How a church won 300 hours of every child’s life
Mr. Reagan in 1984 was asking “why can’t the freedom to acknowledge God be enjoyed again by children in every schoolroom across this land?”. Thirty years later we still have the question polarizing people, this time on the other side of the planet.
In my country, Romania, that one with Dracula, Nadia, Credit Card fraud, Ceausescu, yes — you’ve heard of it, there still is a hot debate over:
primary school mandatory religion classes.

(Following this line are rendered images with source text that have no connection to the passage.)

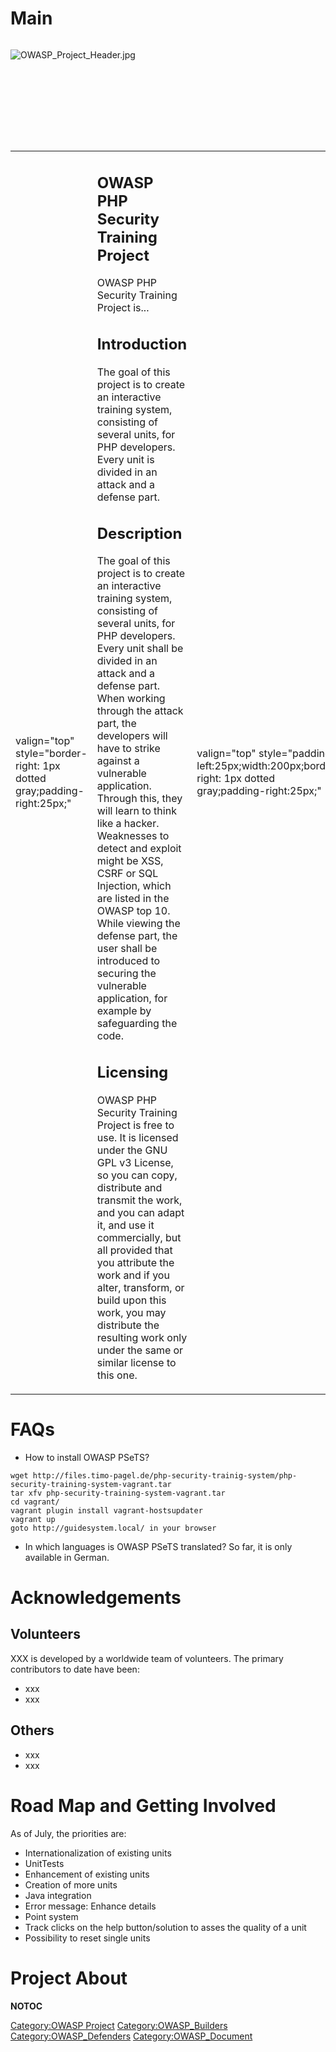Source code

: # Main

<div style="width:100%;height:160px;border:0,margin:0;overflow: hidden;">

![OWASP_Project_Header.jpg](OWASP_Project_Header.jpg
"OWASP_Project_Header.jpg")

</div>

<table>
<tbody>
<tr class="odd">
<td><p>valign="top" style="border-right: 1px dotted gray;padding-right:25px;"</p></td>
<td><h2 id="owasp_php_security_training_project">OWASP PHP Security Training Project</h2>
<p>OWASP PHP Security Training Project is...</p>
<h2 id="introduction">Introduction</h2>
<p>The goal of this project is to create an interactive training system, consisting of several units, for PHP developers. Every unit is divided in an attack and a defense part.</p>
<h2 id="description">Description</h2>
<p>The goal of this project is to create an interactive training system, consisting of several units, for PHP developers. Every unit shall be divided in an attack and a defense part. When working through the attack part, the developers will have to strike against a vulnerable application. Through this, they will learn to think like a hacker. Weaknesses to detect and exploit might be XSS, CSRF or SQL Injection, which are listed in the OWASP top 10. While viewing the defense part, the user shall be introduced to securing the vulnerable application, for example by safeguarding the code.</p>
<h2 id="licensing">Licensing</h2>
<p>OWASP PHP Security Training Project is free to use. It is licensed under the GNU GPL v3 License, so you can copy, distribute and transmit the work, and you can adapt it, and use it commercially, but all provided that you attribute the work and if you alter, transform, or build upon this work, you may distribute the resulting work only under the same or similar license to this one.</p></td>
<td><p>valign="top" style="padding-left:25px;width:200px;border-right: 1px dotted gray;padding-right:25px;"</p></td>
<td><h2 id="what_is_php_security_training">What is PHP Security Training</h2>
<p>OWASP PHP Security Training Project provides:</p>
<ul>
<li>VirtualBox-Machine</li>
<li>Debian Package</li>
</ul>
<h2 id="informations">Informations</h2>
<p>Paper: <a href="http://files.timo-pagel.de/php-security-trainig-system/paper.pdf">http://files.timo-pagel.de/php-security-trainig-system/paper.pdf</a> Poster: <a href="http://files.timo-pagel.de/php-security-trainig-system/poster2.pdf">http://files.timo-pagel.de/php-security-trainig-system/poster2.pdf</a> Presentation: <a href="http://files.timo-pagel.de/vortraege/security/phpug_php_security_training_system.pdf">http://files.timo-pagel.de/vortraege/security/phpug_php_security_training_system.pdf</a> (German)</p>
<h2 id="project_leader">Project Leader</h2>
<p><a href="mailto:timo.pagel@owasp.org">Timo Pagel</a></p>
<h2 id="related_projects">Related Projects</h2>
<h2 id="ohloh">Ohloh</h2></td>
<td><p>valign="top" style="padding-left:25px;width:200px;"</p></td>
<td><h2 id="quick_download">Quick Download</h2>
<ul>
<li><a href="http://files.timo-pagel.de/php-security-trainig-system/">http://files.timo-pagel.de/php-security-trainig-system/</a></li>
</ul>
<h2 id="source_code">Source Code</h2>
<ul>
<li><a href="https://bitbucket.org/tpagel/php-security-training-system">https://bitbucket.org/tpagel/php-security-training-system</a></li>
</ul>
<h2 id="email_list">Email List</h2>
<p><a href="https://lists.owasp.org/mailman/listinfo/owasp_php_security_training_project">Sign up</a></p>
<h2 id="news_and_events">News and Events</h2>
<ul>
<li>[21 Jan 2015] Poster and Paper is available.</li>
</ul>
<h2 id="in_print">In Print</h2>
<h2 id="classifications">Classifications</h2>
<table>
<tbody>
<tr class="odd">
<td><p>align="center" valign="top" width="50%" rowspan="2"</p></td>
<td><figure>
<img src="New_projects.png" title="New_projects.png" alt="New_projects.png" width="100" /><figcaption>New_projects.png</figcaption>
</figure></td>
<td><p>align="center" valign="top" width="50%"</p></td>
<td><figure>
<img src="Owasp-builders-small.png" title="Owasp-builders-small.png" alt="Owasp-builders-small.png" /><figcaption>Owasp-builders-small.png</figcaption>
</figure></td>
</tr>
<tr class="even">
<td><p>align="center" valign="top" width="50%"</p></td>
<td><figure>
<img src="Owasp-defenders-small.png" title="Owasp-defenders-small.png" alt="Owasp-defenders-small.png" /><figcaption>Owasp-defenders-small.png</figcaption>
</figure></td>
<td></td>
<td></td>
</tr>
<tr class="odd">
<td><p>colspan="2" align="center"</p></td>
<td><figure>
<img src="Cc-button-y-sa-small.png" title="Cc-button-y-sa-small.png" alt="Cc-button-y-sa-small.png" /><figcaption>Cc-button-y-sa-small.png</figcaption>
</figure></td>
<td></td>
<td></td>
</tr>
<tr class="even">
<td><p>colspan="2" align="center"</p></td>
<td><figure>
<img src="Project_Type_Files_CODE.jpg" title="Project_Type_Files_CODE.jpg" alt="Project_Type_Files_CODE.jpg" /><figcaption>Project_Type_Files_CODE.jpg</figcaption>
</figure></td>
<td></td>
<td></td>
</tr>
</tbody>
</table></td>
</tr>
</tbody>
</table>

# FAQs

  - How to install OWASP PSeTS?

<!-- end list -->

    wget http://files.timo-pagel.de/php-security-trainig-system/php-security-training-system-vagrant.tar
    tar xfv php-security-training-system-vagrant.tar
    cd vagrant/
    vagrant plugin install vagrant-hostsupdater
    vagrant up
    goto http://guidesystem.local/ in your browser

  - In which languages is OWASP PSeTS translated?
    So far, it is only available in German.

# Acknowledgements

## Volunteers

XXX is developed by a worldwide team of volunteers. The primary
contributors to date have been:

  - xxx
  - xxx

## Others

  - xxx
  - xxx

# Road Map and Getting Involved

As of July, the priorities are:

  - Internationalization of existing units
  - UnitTests
  - Enhancement of existing units
  - Creation of more units
  - Java integration
  - Error message: Enhance details
  - Point system
  - Track clicks on the help button/solution to asses the quality of a
    unit
  - Possibility to reset single units

# Project About

__NOTOC__ <headertabs />

[Category:OWASP Project](Category:OWASP_Project "wikilink")
[Category:OWASP_Builders](Category:OWASP_Builders "wikilink")
[Category:OWASP_Defenders](Category:OWASP_Defenders "wikilink")
[Category:OWASP_Document](Category:OWASP_Document "wikilink")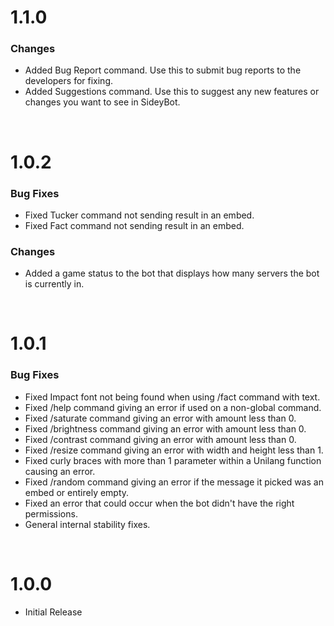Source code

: # 1.1.0
### Changes
- Added Bug Report command. Use this to submit bug reports to the developers for fixing.
- Added Suggestions command. Use this to suggest any new features or changes you want to see in SideyBot.

&nbsp;  

# 1.0.2
### Bug Fixes
- Fixed Tucker command not sending result in an embed.
- Fixed Fact command not sending result in an embed.

### Changes
- Added a game status to the bot that displays how many servers the bot is currently in.

&nbsp;  

# 1.0.1
### Bug Fixes
- Fixed Impact font not being found when using /fact command with text.
- Fixed /help command giving an error if used on a non-global command.
- Fixed /saturate command giving an error with amount less than 0.
- Fixed /brightness command giving an error with amount less than 0.
- Fixed /contrast command giving an error with amount less than 0.
- Fixed /resize command giving an error with width and height less than 1.
- Fixed curly braces with more than 1 parameter within a Unilang function causing an error.
- Fixed /random command giving an error if the message it picked was an embed or entirely empty.
- Fixed an error that could occur when the bot didn't have the right permissions.
- General internal stability fixes.

&nbsp;  

# 1.0.0
- Initial Release

&nbsp;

Excuse me for all that emphasis but it baffles me. The debate is whether these classes should be:
mandatory or optional.
Excuse me again. Ths is not whether there should even exist a religion class, but the debate is about making it mandatory or not. Can you believe this is still a matter of public debate in the 2014th year after of this age? I can’t, but I live on the Internet side of humanity.

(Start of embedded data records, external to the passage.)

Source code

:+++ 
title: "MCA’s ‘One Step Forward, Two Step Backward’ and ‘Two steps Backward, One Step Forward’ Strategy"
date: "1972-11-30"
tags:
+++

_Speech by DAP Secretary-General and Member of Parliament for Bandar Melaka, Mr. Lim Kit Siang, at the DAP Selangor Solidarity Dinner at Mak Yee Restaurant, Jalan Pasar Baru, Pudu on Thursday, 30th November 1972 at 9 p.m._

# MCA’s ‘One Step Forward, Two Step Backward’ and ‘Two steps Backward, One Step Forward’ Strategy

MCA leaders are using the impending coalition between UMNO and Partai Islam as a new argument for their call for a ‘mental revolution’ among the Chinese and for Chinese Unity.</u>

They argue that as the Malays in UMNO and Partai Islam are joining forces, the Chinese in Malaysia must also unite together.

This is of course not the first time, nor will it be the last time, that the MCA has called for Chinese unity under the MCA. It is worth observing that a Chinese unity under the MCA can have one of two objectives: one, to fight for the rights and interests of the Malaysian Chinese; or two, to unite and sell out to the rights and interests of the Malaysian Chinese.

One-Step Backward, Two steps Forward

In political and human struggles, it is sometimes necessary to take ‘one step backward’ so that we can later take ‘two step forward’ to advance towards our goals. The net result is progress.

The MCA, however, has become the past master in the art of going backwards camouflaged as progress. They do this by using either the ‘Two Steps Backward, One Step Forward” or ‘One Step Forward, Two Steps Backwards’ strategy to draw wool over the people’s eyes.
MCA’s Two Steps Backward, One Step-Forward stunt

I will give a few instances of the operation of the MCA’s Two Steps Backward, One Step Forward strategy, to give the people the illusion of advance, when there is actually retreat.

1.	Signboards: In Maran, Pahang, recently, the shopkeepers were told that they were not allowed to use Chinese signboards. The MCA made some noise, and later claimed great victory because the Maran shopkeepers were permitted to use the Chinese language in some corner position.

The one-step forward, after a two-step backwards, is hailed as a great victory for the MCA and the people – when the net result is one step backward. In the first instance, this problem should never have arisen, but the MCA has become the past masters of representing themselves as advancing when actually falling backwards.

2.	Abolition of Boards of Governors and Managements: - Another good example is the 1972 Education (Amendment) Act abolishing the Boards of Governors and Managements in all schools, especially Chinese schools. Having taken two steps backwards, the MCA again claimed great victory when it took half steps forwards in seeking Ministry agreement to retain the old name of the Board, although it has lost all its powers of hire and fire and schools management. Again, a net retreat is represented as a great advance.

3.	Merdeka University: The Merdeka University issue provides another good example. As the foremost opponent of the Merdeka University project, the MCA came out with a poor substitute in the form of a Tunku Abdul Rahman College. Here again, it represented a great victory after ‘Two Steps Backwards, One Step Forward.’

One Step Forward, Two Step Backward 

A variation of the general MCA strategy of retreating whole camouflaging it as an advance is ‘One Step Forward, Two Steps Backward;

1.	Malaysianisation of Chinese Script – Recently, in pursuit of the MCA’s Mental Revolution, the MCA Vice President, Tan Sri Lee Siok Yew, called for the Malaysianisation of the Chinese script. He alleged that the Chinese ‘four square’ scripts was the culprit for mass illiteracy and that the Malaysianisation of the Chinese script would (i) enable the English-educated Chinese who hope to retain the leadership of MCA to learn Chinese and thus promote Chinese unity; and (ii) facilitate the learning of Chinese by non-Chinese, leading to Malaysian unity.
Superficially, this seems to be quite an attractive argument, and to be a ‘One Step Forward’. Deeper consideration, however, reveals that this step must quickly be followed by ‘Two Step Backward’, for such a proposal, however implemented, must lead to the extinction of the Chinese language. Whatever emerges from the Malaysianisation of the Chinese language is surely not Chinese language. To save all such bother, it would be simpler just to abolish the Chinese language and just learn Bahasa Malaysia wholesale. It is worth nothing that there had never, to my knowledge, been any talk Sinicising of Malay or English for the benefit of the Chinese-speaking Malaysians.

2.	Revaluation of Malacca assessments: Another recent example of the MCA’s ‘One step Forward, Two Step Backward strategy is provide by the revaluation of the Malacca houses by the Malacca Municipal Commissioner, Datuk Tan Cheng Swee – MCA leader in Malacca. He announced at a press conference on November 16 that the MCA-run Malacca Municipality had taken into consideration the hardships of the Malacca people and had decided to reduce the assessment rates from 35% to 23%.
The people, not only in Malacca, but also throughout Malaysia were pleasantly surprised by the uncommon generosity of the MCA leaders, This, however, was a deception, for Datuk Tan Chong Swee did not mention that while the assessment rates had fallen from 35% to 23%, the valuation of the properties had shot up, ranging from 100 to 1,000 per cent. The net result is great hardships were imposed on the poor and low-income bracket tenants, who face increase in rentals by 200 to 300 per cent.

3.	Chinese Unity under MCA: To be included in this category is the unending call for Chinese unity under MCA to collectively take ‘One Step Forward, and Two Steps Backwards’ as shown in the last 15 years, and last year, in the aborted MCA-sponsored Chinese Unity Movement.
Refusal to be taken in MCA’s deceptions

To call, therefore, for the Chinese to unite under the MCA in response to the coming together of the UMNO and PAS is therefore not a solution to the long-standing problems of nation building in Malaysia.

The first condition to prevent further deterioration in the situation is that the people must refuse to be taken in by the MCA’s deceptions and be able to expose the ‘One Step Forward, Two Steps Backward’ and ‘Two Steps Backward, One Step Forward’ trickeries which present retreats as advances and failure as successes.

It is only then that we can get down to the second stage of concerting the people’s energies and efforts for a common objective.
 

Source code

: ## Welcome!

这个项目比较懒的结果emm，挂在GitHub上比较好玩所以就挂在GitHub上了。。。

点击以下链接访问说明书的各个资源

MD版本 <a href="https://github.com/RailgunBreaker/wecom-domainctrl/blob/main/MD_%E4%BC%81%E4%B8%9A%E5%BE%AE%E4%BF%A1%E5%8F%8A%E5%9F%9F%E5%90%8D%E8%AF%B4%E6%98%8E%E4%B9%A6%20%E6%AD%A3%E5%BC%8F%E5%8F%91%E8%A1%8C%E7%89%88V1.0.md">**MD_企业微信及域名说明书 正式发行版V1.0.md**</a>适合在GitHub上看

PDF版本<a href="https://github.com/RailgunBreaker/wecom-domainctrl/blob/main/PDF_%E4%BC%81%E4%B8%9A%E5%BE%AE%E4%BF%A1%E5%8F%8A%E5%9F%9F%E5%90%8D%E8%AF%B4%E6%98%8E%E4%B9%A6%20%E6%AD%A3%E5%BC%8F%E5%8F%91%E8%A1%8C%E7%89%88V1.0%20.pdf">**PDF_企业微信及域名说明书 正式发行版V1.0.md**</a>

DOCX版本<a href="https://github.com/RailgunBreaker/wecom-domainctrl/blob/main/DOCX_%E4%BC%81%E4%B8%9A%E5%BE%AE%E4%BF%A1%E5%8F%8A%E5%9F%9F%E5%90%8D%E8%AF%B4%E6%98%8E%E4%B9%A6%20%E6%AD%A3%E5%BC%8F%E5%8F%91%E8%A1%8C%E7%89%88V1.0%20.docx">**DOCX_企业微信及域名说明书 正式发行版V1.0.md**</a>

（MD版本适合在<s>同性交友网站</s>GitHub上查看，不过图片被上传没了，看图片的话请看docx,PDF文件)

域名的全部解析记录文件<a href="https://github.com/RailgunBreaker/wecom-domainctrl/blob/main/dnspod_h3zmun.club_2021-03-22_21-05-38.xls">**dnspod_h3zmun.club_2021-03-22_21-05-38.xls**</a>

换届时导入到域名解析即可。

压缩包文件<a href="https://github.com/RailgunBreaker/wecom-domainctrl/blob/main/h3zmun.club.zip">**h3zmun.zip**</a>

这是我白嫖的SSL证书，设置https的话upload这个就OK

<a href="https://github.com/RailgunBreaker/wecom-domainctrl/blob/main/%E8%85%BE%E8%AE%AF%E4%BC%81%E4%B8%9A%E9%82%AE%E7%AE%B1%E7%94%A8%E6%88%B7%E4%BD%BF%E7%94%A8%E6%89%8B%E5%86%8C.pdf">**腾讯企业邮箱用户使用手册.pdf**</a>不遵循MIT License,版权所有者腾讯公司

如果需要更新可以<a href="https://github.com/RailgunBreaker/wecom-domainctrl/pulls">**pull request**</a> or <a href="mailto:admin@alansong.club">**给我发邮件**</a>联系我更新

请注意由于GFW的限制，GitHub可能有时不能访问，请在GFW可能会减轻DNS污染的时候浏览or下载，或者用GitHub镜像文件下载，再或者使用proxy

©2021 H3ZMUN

Now mind you, the “religion class” is not some hour of ethics, morals, history of thought, philosophy or religious exchange. This is the eastern orthodoxy class: bearded man in the sky (probably the least of problems but the most quoted); Eve as a secondary creature, suffering all her life as women deserve to, because apples; the entire wold flooded mainly for sodomy; cursing of the fig tree as a parable for the unworthiness of the unproductive life, the list is long.
But people all over the social spectrum are gathering around their zealot or conservative campfires and pitch the long black shadows of their sharp beliefs into the midday sky.

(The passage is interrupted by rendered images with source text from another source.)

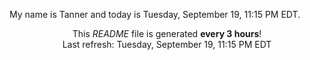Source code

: My name is Tanner and today is Tuesday, September 19, 11:15 PM EDT.

<p align="center">This <i>README</i> file is generated <b>every 3 hours</b>!</br>Last refresh: Tuesday, September 19, 11:15 PM EDT<br /></p>
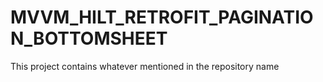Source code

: # MVVM_HILT_RETROFIT_PAGINATION_BOTTOMSHEET
 This project contains whatever mentioned in the repository name
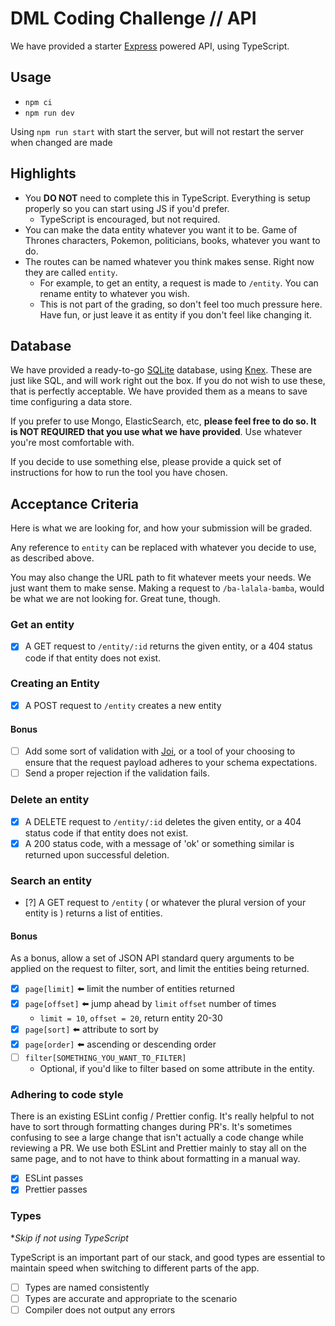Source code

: # DML Coding Challenge // API

We have provided a starter [Express](https://expressjs.com/) powered API, using TypeScript.

## Usage

- `npm ci`
- `npm run dev`

Using `npm run start` with start the server, but will not restart the server when changed are made

## Highlights

- You **DO NOT** need to complete this in TypeScript. Everything is setup properly so you can start using JS if you'd prefer.
  - TypeScript is encouraged, but not required.
- You can make the data entity whatever you want it to be. Game of Thrones characters, Pokemon, politicians, books, whatever you want to do.
- The routes can be named whatever you think makes sense. Right now they are called `entity`.
  - For example, to get an entity, a request is made to `/entity`. You can rename entity to whatever you wish.
  - This is not part of the grading, so don't feel too much pressure here. Have fun, or just leave it as entity if you don't feel like changing it.

## Database

We have provided a ready-to-go [SQLite](https://www.sqlite.org/index.html) database, using [Knex](https://knexjs.org/). These are just like SQL, and will work right out the box. If you do not wish to use these, that is perfectly acceptable. We have provided them as a means to save time configuring a data store. 

If you prefer to use Mongo, ElasticSearch, etc, **please feel free to do so. It is NOT REQUIRED that you use what we have provided**. Use whatever you're most comfortable with.

If you decide to use something else, please provide a quick set of instructions for how to run the tool you have chosen.

## Acceptance Criteria

Here is what we are looking for, and how your submission will be graded.

Any reference to `entity` can be replaced with whatever you decide to use, as described above.

You may also change the URL path to fit whatever meets your needs. We just want them to make sense. Making a request to `/ba-lalala-bamba`, would be what we are not looking for. Great tune, though.

### Get an entity

- [X] A GET request to `/entity/:id` returns the given entity, or a 404 status code if that entity does not exist.

### Creating an Entity

- [X] A POST request to `/entity` creates a new entity

#### Bonus

- [ ] Add some sort of validation with [Joi](https://joi.dev/), or a tool of your choosing to ensure that the request payload adheres to your schema expectations.
- [ ] Send a proper rejection if the validation fails.

### Delete an entity

- [X] A DELETE request to `/entity/:id` deletes the given entity, or a 404 status code if that entity does not exist.
- [X] A 200 status code, with a message of 'ok' or something similar is returned upon successful deletion.

### Search an entity

- [?] A GET request to `/entity` ( or whatever the plural version of your entity is ) returns a list of entities.

#### Bonus


As a bonus, allow a set of JSON API standard query arguments to be applied on the request to filter, sort, and limit the entities being returned.

- [X] `page[limit]` :arrow_left: limit the number of entities returned
- [X] `page[offset]` :arrow_left: jump ahead by `limit` `offset` number of times
  - `limit = 10`, `offset = 20`, return entity 20-30
- [X] `page[sort]` :arrow_left: attribute to sort by
- [X] `page[order]` :arrow_left: ascending or descending order
- [ ] `filter[SOMETHING_YOU_WANT_TO_FILTER]`
  - Optional, if you'd like to filter based on some attribute in the entity.

<!-- ## Consistency

This refers to the naming of variables, function calls, etc. Basically looking for there not to be `camelCase` and `snake_case` variables at the same time. Looking for patterns to be predictable, so the reader doesn't need to look really hard to find something.  -->

### Adhering to code style

There is an existing ESLint config / Prettier config. It's really helpful to not have to sort through formatting changes during PR's. It's sometimes confusing to see a large change that isn't actually a code change while reviewing a PR. We use both ESLint and Prettier mainly to stay all on the same page, and to not have to think about formatting in a manual way.

- [X] ESLint passes
- [X] Prettier passes

### Types

*_Skip if not using TypeScript_

TypeScript is an important part of our stack, and good types are essential to maintain speed when switching to different parts of the app. 

- [ ] Types are named consistently
- [ ] Types are accurate and appropriate to the scenario
- [ ] Compiler does not output any errors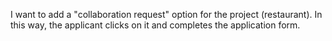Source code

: I want to add a "collaboration request" option for the project (restaurant). In this way, the applicant clicks on it and completes the application form.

On one side famous local folks plead for the rest of the folk to opt in for their child — in place of their child — to take the religion class.
This group thinks that, without the proper guidance of an orthodox priest in school, the child will have no way to discern right from wrong. Seriously, i am not kidding.
The other famous local folks plead for atheism as a right. Multiculturalism. Freedom of thought. All these great concepts, none to the point of taking the spirituality of children out of the parent’s concern and externalizing it to some institution.
This group thinks that spirituality is either a story invented by the bad guys or a new age remix of ideas. Being a non believer is trendy.
In the mean time the zealots won. 93% of primary school kids will take the religion class held by an ordained priest who shows up in priest specific wardrobe and asks the pupils to say a prayer first thing. Their parents opted in for them and most will enjoy this special class where there is almost constant positive feedback, no one flunks the religion class. Instead they get the everlasting worry of flunking their religion based life.
A church won 300 hours of every child’s life.
We have fundamentalist wars raging in Africa and the Middle East. We have the Paris killings. We have the fear. We strive to make those gone, in all possible ways, from diplomacy to drone wars. All while ignoring the worrying lack of healthy secular societies in so many countries which are supposed to be fighting the fundamentalist societies.
Romania is a third class economy at the outskirts of civilized Europe, a last bastion of the European way if you will. Like all marginal territories for hundreds of years it was the land of vampires, “strigoi” — a zombie kind of whatever, and other such imaginary things. Therefore mandatory religion classes are really neither that much of a surprise, nor such a hurdle for the superstitious society of Romanians.
In 2015, about 24 countries still have state religions, excluding Vatican. I wonder if looking away while these religious political forces gain ground in a country that has been member of the EU for 8 years is a smart move. It is a problem that a state so busy with monitoring its population, so much that the number of legal eaves dropping by the state secret service has grown about 300% in five years, that we had to rally against laws that kill privacy, this state has no stake and no position into how open minded the future generations will be.
Yet, if you think about it, it is just an empty, hollow subject in a bigger scheme of us evolving as humans beyond the conditioning imposed by our apparently petty, humble origins and transcending as intellects beyond the awe we feel in front of the impossibility of our existence.